[RECORDS FOR THE EXERCISE — start]

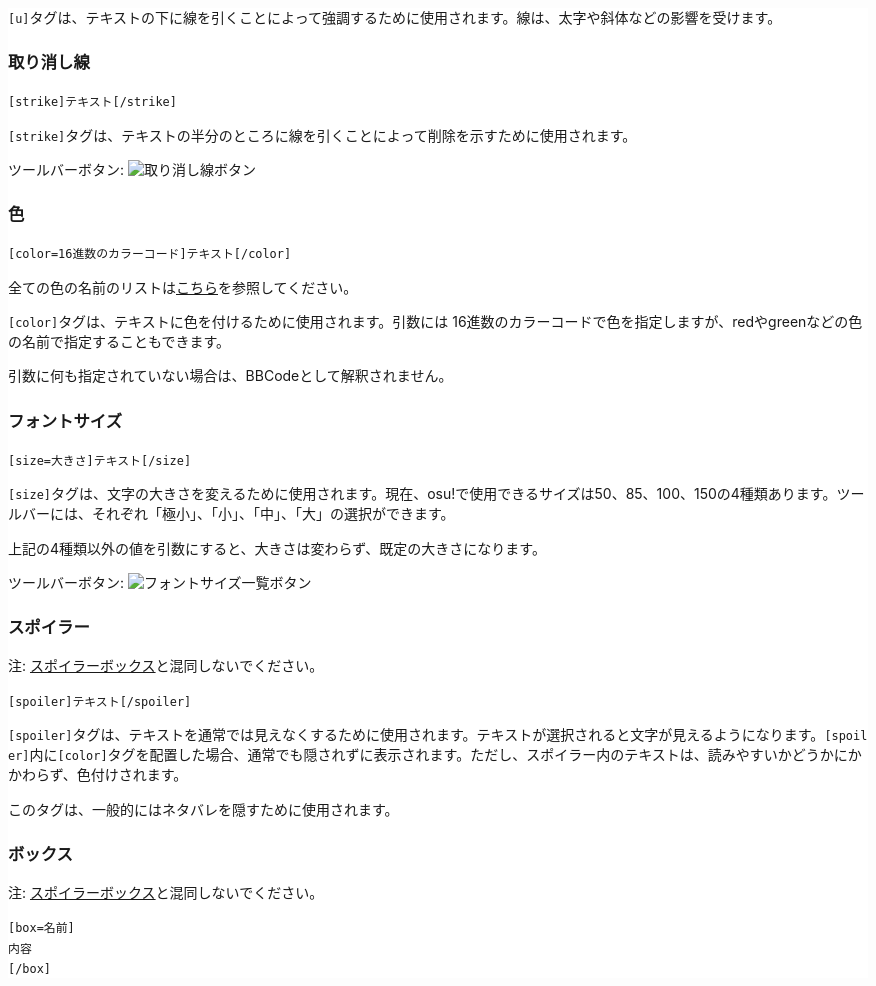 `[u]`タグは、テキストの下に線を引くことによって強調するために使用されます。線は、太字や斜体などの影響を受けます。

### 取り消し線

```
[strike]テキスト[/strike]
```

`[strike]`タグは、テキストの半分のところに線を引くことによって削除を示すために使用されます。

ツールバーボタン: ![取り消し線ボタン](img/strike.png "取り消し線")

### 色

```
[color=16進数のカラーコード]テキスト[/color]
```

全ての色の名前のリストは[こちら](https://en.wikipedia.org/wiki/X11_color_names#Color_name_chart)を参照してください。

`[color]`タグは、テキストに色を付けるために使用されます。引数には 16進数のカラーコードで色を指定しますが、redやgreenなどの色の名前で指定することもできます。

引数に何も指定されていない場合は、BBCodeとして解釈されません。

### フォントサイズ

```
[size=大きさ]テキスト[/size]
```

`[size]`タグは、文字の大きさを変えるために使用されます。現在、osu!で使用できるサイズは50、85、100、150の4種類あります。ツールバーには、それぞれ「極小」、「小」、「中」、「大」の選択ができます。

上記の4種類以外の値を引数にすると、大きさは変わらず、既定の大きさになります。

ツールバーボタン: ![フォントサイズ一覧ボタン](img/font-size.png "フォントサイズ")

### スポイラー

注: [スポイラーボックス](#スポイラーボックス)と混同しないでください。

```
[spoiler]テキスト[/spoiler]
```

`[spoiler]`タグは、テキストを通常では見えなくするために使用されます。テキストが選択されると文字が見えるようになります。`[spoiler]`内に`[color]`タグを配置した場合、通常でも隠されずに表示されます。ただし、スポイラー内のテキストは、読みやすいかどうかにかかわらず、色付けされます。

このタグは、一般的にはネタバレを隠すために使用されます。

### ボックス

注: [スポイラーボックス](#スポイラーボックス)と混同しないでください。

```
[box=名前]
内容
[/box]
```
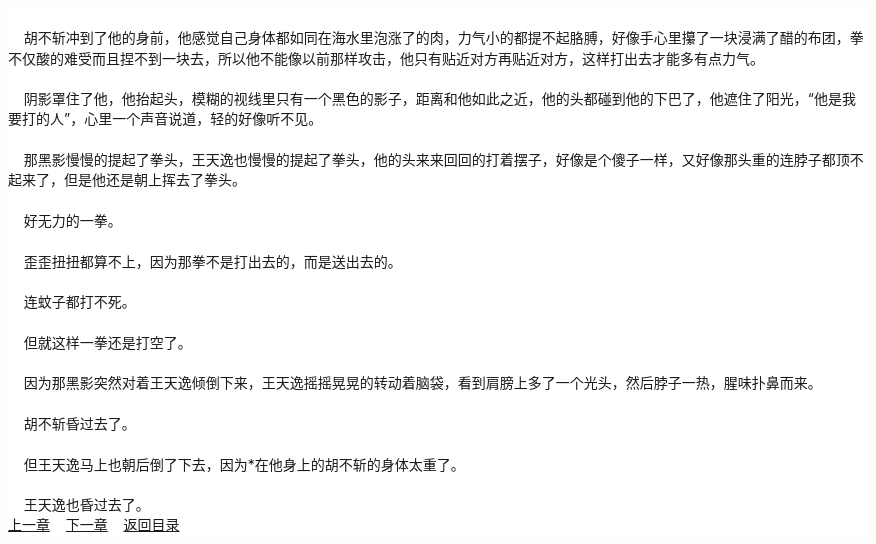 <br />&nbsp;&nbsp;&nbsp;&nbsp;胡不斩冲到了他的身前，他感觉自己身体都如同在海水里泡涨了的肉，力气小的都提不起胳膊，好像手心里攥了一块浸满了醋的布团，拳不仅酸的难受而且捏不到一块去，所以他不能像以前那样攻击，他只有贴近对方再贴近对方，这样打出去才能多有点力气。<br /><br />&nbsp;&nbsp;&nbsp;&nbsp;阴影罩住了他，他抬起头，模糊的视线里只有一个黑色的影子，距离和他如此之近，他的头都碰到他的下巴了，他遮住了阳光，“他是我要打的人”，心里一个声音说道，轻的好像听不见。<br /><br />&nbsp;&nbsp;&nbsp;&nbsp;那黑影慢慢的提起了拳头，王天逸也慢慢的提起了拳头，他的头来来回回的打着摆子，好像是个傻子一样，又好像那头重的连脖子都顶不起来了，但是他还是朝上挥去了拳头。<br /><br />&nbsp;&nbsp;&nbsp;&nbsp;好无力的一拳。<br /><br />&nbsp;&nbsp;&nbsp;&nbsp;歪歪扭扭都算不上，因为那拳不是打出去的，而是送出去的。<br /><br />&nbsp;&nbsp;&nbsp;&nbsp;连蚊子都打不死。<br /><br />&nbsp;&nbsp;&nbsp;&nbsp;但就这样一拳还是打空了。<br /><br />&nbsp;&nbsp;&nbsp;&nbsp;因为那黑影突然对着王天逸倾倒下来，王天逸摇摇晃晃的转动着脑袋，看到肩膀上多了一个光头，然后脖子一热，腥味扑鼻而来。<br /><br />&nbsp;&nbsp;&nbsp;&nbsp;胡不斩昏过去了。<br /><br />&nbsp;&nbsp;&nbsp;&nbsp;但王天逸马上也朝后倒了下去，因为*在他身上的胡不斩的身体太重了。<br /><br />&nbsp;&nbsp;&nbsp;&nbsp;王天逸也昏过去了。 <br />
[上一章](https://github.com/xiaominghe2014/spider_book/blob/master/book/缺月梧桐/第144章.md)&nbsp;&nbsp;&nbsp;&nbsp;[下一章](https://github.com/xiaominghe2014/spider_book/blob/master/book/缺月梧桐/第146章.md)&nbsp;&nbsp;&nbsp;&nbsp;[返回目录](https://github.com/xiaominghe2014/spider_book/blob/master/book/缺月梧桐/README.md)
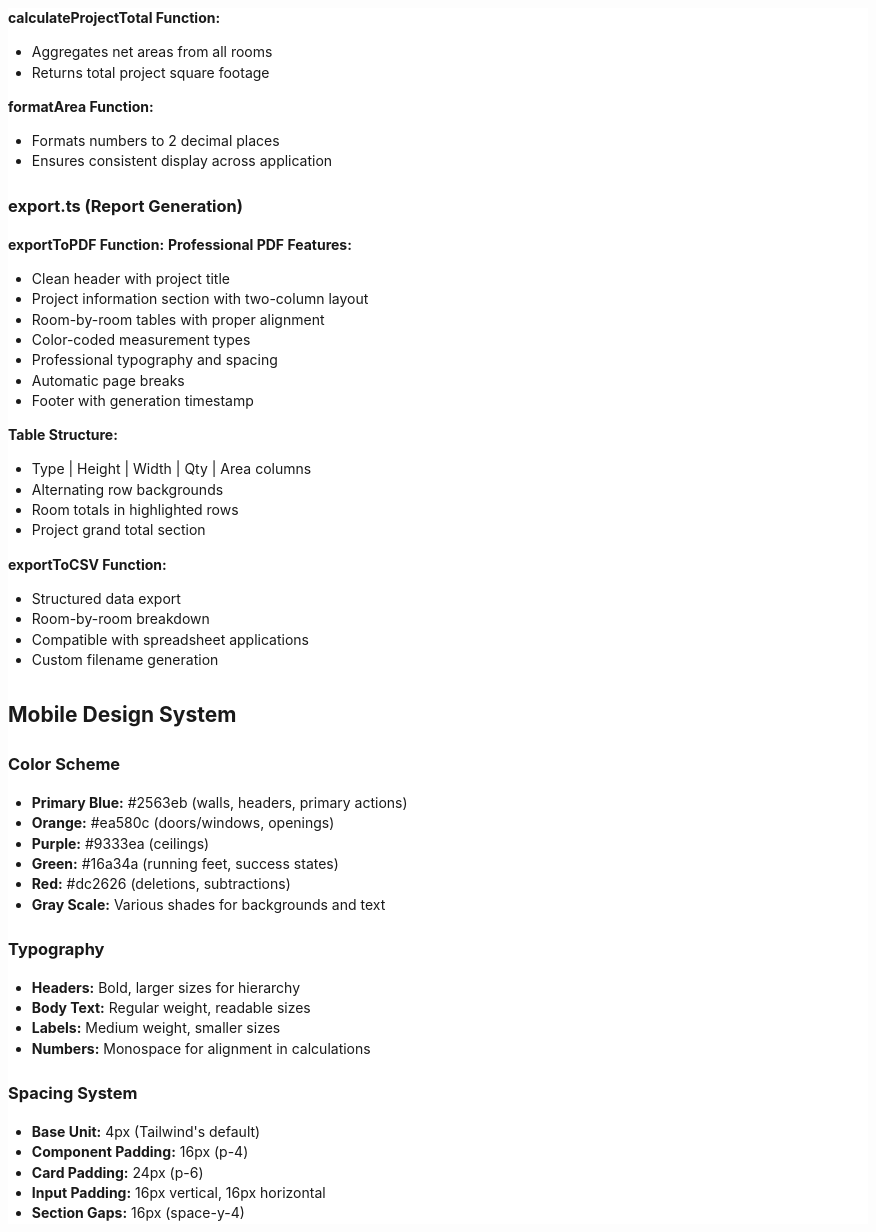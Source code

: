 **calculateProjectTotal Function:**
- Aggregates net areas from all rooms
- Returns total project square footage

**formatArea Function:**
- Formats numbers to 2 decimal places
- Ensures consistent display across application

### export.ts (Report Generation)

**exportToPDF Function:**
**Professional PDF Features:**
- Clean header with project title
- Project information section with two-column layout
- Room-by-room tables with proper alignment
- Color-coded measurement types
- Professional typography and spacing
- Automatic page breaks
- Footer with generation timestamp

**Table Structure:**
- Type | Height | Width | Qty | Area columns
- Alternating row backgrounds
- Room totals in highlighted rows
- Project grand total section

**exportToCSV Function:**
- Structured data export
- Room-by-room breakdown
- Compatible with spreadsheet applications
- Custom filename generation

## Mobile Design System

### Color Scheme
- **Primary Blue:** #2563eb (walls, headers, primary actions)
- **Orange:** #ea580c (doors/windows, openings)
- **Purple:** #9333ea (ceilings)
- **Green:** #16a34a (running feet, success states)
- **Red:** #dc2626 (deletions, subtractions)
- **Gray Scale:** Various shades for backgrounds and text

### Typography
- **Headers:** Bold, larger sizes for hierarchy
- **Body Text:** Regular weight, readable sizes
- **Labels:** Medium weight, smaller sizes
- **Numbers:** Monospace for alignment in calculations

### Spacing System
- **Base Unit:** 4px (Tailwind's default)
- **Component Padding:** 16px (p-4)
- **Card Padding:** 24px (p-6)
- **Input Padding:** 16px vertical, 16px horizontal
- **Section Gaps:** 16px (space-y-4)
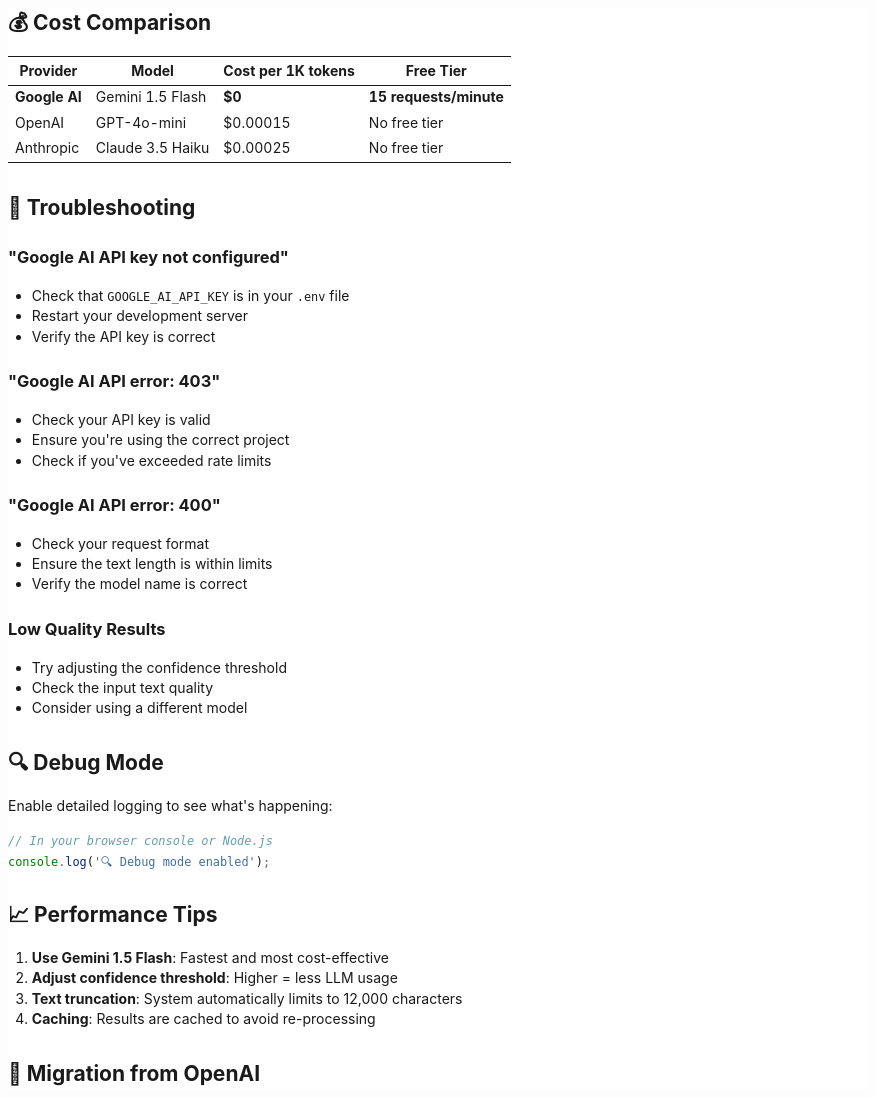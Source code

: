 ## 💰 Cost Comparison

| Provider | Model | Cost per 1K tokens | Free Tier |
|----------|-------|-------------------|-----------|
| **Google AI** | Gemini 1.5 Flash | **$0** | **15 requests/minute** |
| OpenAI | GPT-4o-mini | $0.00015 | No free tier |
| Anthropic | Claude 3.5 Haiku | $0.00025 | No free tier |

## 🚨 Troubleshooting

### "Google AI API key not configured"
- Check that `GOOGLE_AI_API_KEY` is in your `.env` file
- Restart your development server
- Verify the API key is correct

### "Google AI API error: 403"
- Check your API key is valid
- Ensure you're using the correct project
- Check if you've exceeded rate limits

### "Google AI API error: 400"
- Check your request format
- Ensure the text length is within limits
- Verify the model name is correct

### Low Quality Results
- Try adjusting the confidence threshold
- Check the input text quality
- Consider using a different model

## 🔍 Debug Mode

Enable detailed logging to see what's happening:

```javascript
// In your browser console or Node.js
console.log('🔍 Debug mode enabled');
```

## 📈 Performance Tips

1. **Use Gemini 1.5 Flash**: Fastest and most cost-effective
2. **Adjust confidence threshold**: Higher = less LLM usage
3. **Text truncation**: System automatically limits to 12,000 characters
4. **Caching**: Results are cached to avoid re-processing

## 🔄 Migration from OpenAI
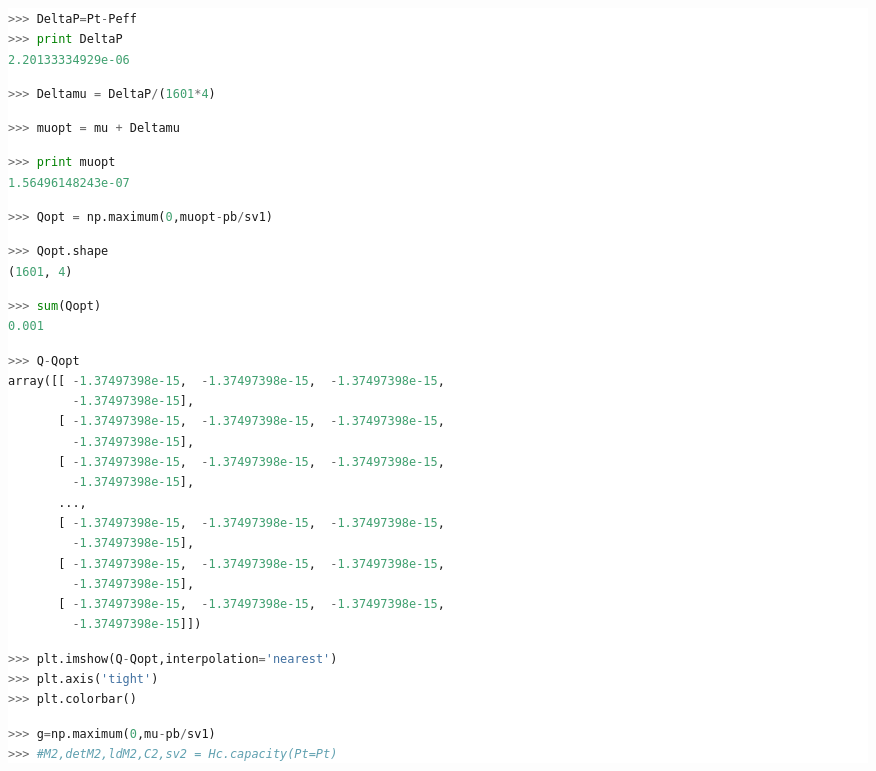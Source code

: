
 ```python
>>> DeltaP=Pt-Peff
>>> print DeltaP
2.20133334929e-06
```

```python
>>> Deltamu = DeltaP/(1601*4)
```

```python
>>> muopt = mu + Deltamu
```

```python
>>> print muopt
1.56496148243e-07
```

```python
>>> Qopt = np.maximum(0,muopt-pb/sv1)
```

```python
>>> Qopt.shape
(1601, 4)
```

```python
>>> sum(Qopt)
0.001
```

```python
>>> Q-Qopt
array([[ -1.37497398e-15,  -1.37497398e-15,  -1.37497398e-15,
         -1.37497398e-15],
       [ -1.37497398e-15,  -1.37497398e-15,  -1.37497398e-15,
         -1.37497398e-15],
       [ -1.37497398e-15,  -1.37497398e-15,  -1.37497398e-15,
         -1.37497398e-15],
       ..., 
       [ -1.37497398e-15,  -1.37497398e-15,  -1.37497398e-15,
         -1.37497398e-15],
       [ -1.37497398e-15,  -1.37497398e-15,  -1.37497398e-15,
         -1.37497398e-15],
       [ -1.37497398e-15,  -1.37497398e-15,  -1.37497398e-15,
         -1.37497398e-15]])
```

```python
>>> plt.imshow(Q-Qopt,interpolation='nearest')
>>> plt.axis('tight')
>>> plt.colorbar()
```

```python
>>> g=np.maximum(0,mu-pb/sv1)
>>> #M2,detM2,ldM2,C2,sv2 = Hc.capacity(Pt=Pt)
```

[RECORDS FOR THE EXERCISE — finish]

Search the lines above for the string "from" and copy each line that has it.

## [SOLUTION FOR THIS TASK]
- Aggregates net areas from all rooms
## 🔄 Migration from OpenAI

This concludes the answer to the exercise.